The group’s distinctiveness extends beyond genre, as the members themselves embrace an unmistakably loose and spontaneous energy. “We’re a little more raw,” Miller said. “We don’t rehearse every single thing that happens. We kind of just play to have fun, and for our audience to have fun too.”
Some fan-favorite shows have happened in the least conventional venues. Tyler Snyder ’26 still remembers a performance that Hot Pocket Nepo Baby staged in his dorm room.
“It was one of my favorite music performances I’ve ever been to,” Snyder said. “It was awesome to have that special connection. It’s an intimate setting with people I love and music I cherish.”
For band members, those intimate performances are inseparable from the friendships surrounding them. Claudia Lewis ’26, who has watched both practices and live shows over the years, said the band’s chemistry is immediately obvious.
“You can tell that they all like each other because they actually do,” Lewis said. “They’re one of the only surviving freshman year friend groups that I have true faith in. And the music is good too.”
That closeness may also explain why the band has survived all four years of college. While many student groups dissolve as schedules grow busier, Hot Pocket Nepo Baby has continued performing consistently, even through senior year.
When asked what the band’s secret to success was, Lee put it plainly: “Us being such good friends.”
The trio’s bond now extends permanently beyond the stage. During a study abroad reunion in Madrid last fall, all three members got matching tattoos.
“We can’t break up now,” Miller joked.

Although Hot Pocket Nepo Baby built much of its following through covers, the group has also started developing original music. The band currently has one released single on Spotify and several unreleased songs they regularly perform live. Writing original music, the members said, feels fundamentally different from performing covers.

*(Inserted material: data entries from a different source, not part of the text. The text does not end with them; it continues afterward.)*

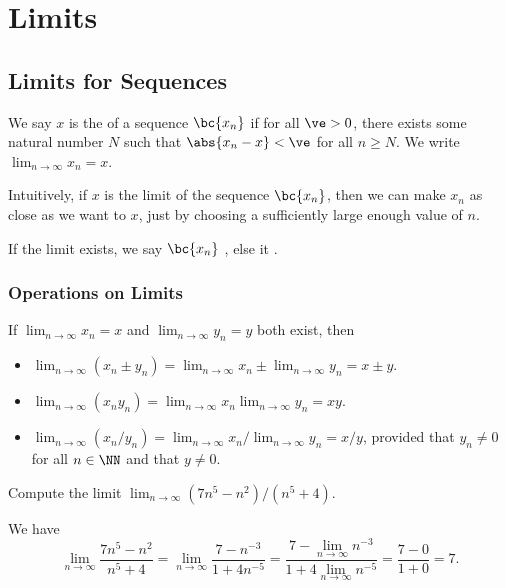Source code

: \chapter{Limits}

\section{Limits for Sequences}

\begin{definition}
    We say $x$ is the  of a sequence $\bc{x_n}$ if for all $\ve > 0$, there exists some natural number $N$ such that $\abs{x_n - x} < \ve$ for all $n \geq N$. We write $\displaystyle\lim_{n \to \infty} x_n = x$.
\end{definition}

Intuitively, if $x$ is the limit of the sequence $\bc{x_n}$, then we can make $x_n$ as close as we want to $x$, just by choosing a sufficiently large enough value of $n$.

If the limit exists, we say $\bc{x_n}$ , else it .

\subsection{Operations on Limits}

\begin{fact}
    If $\displaystyle\lim_{n \to \infty} x_n = x$ and $\displaystyle\lim_{n \to \infty} y_n = y$ both exist, then
    \begin{itemize}
        \item $\displaystyle\lim_{n \to \infty} (x_n \pm y_n) = \lim_{n \to \infty} x_n \pm \lim_{n \to \infty} y_n = x \pm y$.
        \item $\displaystyle\lim_{n \to \infty} (x_n y_n) = \lim_{n \to \infty} x_n \lim_{n \to \infty} y_n = xy$.
        \item $\displaystyle\lim_{n \to \infty} (x_n/y_n) = \lim_{n \to \infty} x_n / \lim_{n \to \infty} y_n = x/y$, provided that $y_n \neq 0$ for all $n \in \NN$ and that $y \neq 0$.
    \end{itemize}
\end{fact}

\begin{sample}
    Compute the limit $\lim_{n \to \infty} (7n^5 - n^2)/(n^5 + 4)$.
\end{sample}
\begin{sampans}
    We have \[\lim_{n \to \infty} \frac{7n^5 - n^2}{n^5 + 4} = \lim_{n \to \infty} \frac{7 - n^{-3}}{1 + 4n^{-5}} = \frac{7 - \lim_{n \to \infty} n^{-3}}{1 + 4\lim_{n \to \infty} n^{-5}} = \frac{7 - 0}{1 + 0} = 7.\]
\end{sampans}

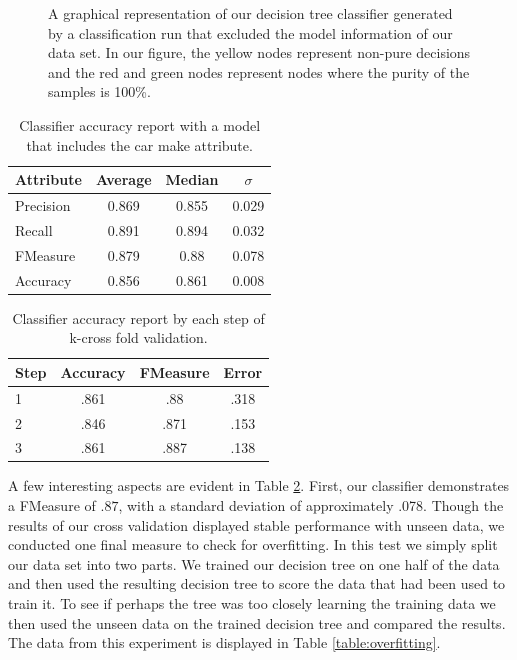 \documentclass[letterpaper,12pt]{article}
\begin{document}
\begin{figure}[H]
  \caption{A graphical representation of our decision tree classifier generated by a classification run that excluded the model information of our data set. In our figure, the yellow nodes represent non-pure decisions and the red and green nodes represent nodes where the purity of the samples is 100\%.}
  \label{fig:tree}
\end{figure}



\begin{table}[H]
  \centering
\begin{tabular}{ | l | c | c | c |}
  \hline
  Attribute &  Average & Median & $\sigma$ \\
  \hline
  Precision & 0.869 & 0.855 & 0.029 \\
  \hline
  Recall  &   0.891 & 0.894 & 0.032 \\ 
  \hline
  FMeasure &  0.879 & 0.88 & 0.078 \\
  \hline
  Accuracy & 0.856 & 0.861 & 0.008 \\
  \hline
\end{tabular}
\caption{Classifier accuracy report with a model that includes the car make attribute.}
\label{table:with-model}
\end{table}




\begin{table}[H]
  \centering
\begin{tabular}{ | l | c | c | c |}
  \hline
  Step & Accuracy & FMeasure & Error \\
  \hline
  1 & .861 & .88 & .318\\
  \hline
  2    & .846 & .871 & .153 \\
  \hline
  3  & .861 & .887 & .138 \\
  \hline
\end{tabular}
\caption{Classifier accuracy report by each step of k-cross fold validation.}
\label{table:with-model}
\end{table}


A few interesting aspects are evident in Table \ref{table:with-model}. First, our classifier demonstrates a FMeasure of $.87$, with a standard deviation of approximately .078. Though the results of our cross validation displayed stable performance with unseen data, we conducted one final measure to check for overfitting. In this test we simply split our data set into two parts. We trained our decision tree on one half of the data and then used the resulting decision tree to score the data that had been used to train it. To see if perhaps the tree was too closely learning the training data we then used the unseen data on the trained decision tree and compared the results. The data from this experiment is displayed in Table \ref{table:overfitting}. 
\end{document}
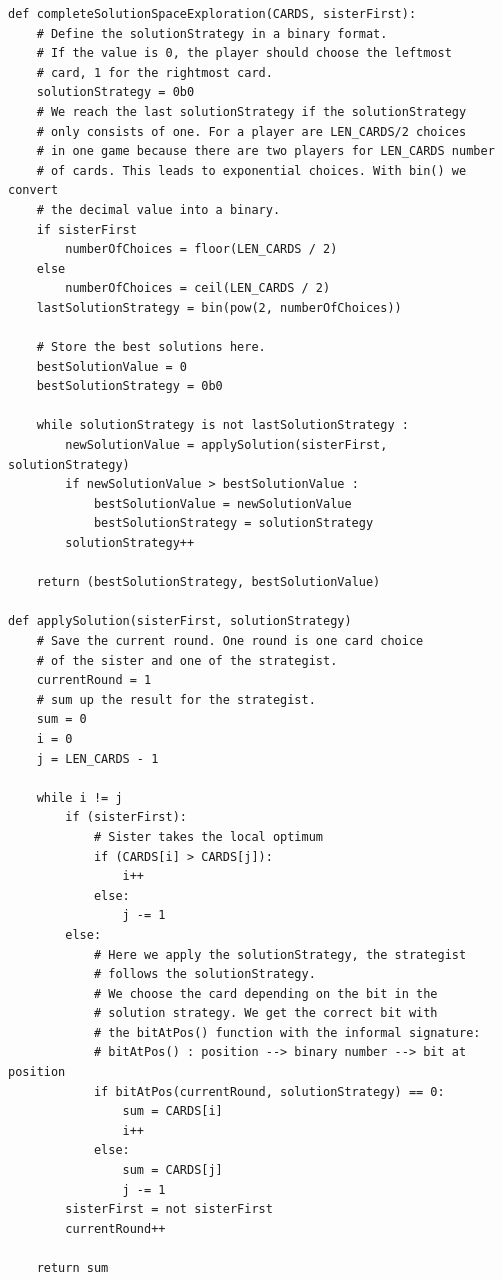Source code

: \documentclass[a4paper,12pt,fleqn]{article}
\begin{document}
\begin{verbatim}
def completeSolutionSpaceExploration(CARDS, sisterFirst):
    # Define the solutionStrategy in a binary format.
    # If the value is 0, the player should choose the leftmost
    # card, 1 for the rightmost card.
    solutionStrategy = 0b0
    # We reach the last solutionStrategy if the solutionStrategy
    # only consists of one. For a player are LEN_CARDS/2 choices
    # in one game because there are two players for LEN_CARDS number
    # of cards. This leads to exponential choices. With bin() we convert
    # the decimal value into a binary.
    if sisterFirst 
        numberOfChoices = floor(LEN_CARDS / 2)
    else 
        numberOfChoices = ceil(LEN_CARDS / 2)
    lastSolutionStrategy = bin(pow(2, numberOfChoices))

    # Store the best solutions here.
    bestSolutionValue = 0
    bestSolutionStrategy = 0b0

    while solutionStrategy is not lastSolutionStrategy :
        newSolutionValue = applySolution(sisterFirst, solutionStrategy)
        if newSolutionValue > bestSolutionValue :
            bestSolutionValue = newSolutionValue
            bestSolutionStrategy = solutionStrategy
        solutionStrategy++

    return (bestSolutionStrategy, bestSolutionValue)

def applySolution(sisterFirst, solutionStrategy)
    # Save the current round. One round is one card choice
    # of the sister and one of the strategist.
    currentRound = 1
    # sum up the result for the strategist.
    sum = 0
    i = 0
    j = LEN_CARDS - 1

    while i != j
        if (sisterFirst):
            # Sister takes the local optimum
            if (CARDS[i] > CARDS[j]):
                i++
            else:
                j -= 1
        else:
            # Here we apply the solutionStrategy, the strategist
            # follows the solutionStrategy.
            # We choose the card depending on the bit in the 
            # solution strategy. We get the correct bit with 
            # the bitAtPos() function with the informal signature:
            # bitAtPos() : position --> binary number --> bit at position
            if bitAtPos(currentRound, solutionStrategy) == 0:
                sum = CARDS[i]
                i++
            else:
                sum = CARDS[j]
                j -= 1
        sisterFirst = not sisterFirst
        currentRound++

    return sum
\end{verbatim}
\end{document}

“If we’re performing a song and really nail it, it’s awesome,” Kirgan said. “But when we’re writing together and something comes together, and it’s like, ‘Whoa, that was really cool,’ that feeling is a step above.”
Their songwriting process tends to prioritize concepts and storytelling over autobiography. “They’re definitely very conceptual,” Miller said. “They’re not super personal.”
For example, one unfinished idea for a concept album traces the imagined life cycle of a Hot Pocket mascot from “birth to death,” Kirgan said.
Even as graduation approaches, Hot Pocket Nepo Baby is not fully ready to lower the curtain. Though the members acknowledge uncertainty about how often they will continue playing after Stanford, all three expect music to remain part of their lives.
“Performing has been one of my favorite parts of my Stanford experience,” Miller said.
For Kirgan, returning to live performance during college felt personal. Music had been central to his identity in high school: “When I started performing again here, it felt like a return to self,” he said.
As younger Stanford musicians continue forming new bands, the members of Hot Pocket Nepo Baby hope students resist the temptation to treat music as secondary to academics.
“Just make time for it,” Kirgan said. “It seems like a lot on top of everything else here, but we all work really hard and still find the time to do this.”
The trio further emphasized the collaborative nature of Stanford’s music scene.
“Most of the prominent bands know of each other or personally know each other,” Kirgan said. “There’s always people asking members of other bands to fill in for them at shows.” Miller, one of the directors of The Arbor, credited the organization with helping strengthen those connections.
Hot Pocket Nepo Baby will play at Ménage à Trois this Friday, followed by Day N Mayfield on Sunday, continuing to draw crowds eager to scream lyrics, slam into friends and experience the rare kind of catharsis that the trio has cultivated over four years.
“We like to have people dancing and moshing,” Lee said. “It’s supposed to feel fun.”
At Stanford, few bands have made chaos feel so communal.